Brandon played with his dragon all weekend—watching it breathe tiny gusts of fire out of its mouth. He didn’t know what the dragon would eat but after looking on the Internet, it seemed that most sites implied that dragons were either carnivores or omnivores. The little dragon seemed content with the bits of raw hamburger Brandon took from the meat his mom had thawing for dinner, and he had put a saucer of water in the tank for when he didn’t have the dragon out. While the dragon seemed to be able to fly, it never left the tank while Brandon was sleeping, as far as he could tell.
On Monday, Brandon was supposed to go to his grandmother’s house and while he didn’t want to, he couldn’t very well tell his mom why not. Besides, she was already asking about Billy, and he had no plans to discuss that.
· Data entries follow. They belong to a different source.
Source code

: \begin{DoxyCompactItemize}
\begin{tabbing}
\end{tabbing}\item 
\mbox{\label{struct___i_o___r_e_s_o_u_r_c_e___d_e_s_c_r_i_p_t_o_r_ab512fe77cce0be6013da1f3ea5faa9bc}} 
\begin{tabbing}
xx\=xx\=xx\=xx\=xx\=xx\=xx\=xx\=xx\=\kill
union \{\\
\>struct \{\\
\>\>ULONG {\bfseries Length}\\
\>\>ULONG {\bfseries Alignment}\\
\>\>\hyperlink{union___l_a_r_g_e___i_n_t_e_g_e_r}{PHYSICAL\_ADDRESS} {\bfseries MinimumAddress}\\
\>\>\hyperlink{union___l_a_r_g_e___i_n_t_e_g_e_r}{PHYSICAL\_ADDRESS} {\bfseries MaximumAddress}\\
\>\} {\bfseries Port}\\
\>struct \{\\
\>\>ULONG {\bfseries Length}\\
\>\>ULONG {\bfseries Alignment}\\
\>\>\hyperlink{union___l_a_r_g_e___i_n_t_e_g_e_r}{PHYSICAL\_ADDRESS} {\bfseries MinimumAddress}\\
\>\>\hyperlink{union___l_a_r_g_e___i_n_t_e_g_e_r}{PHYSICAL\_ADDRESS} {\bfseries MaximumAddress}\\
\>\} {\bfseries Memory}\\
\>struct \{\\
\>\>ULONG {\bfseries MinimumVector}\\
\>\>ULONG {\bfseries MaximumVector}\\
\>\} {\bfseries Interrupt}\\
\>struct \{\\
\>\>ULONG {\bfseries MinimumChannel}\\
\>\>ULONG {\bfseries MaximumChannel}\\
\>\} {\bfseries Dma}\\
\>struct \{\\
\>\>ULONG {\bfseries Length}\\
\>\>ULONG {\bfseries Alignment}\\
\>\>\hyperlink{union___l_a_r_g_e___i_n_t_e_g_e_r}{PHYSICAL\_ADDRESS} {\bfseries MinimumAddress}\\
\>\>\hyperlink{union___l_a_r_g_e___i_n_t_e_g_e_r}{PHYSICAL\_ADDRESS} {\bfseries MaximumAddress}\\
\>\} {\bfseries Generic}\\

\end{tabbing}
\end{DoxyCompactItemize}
He simply told her that he hadn’t heard from him lately. Billy’s parents hadn’t even reported him missing as far as he knew so everything was fine.
After spending all day with his grandmother, he was finally picked up and could go home to see his prized possession, the dragon he named Fraener. As he ran to his room the first thing he noticed was that the tank was gone.
“Mom! Where’s my dragon? What’d you do?” Brandon screamed.
“Oh, that thing? I threw it out. I’ve told you about bringing home lizards and frogs; I won’t have them in my house.”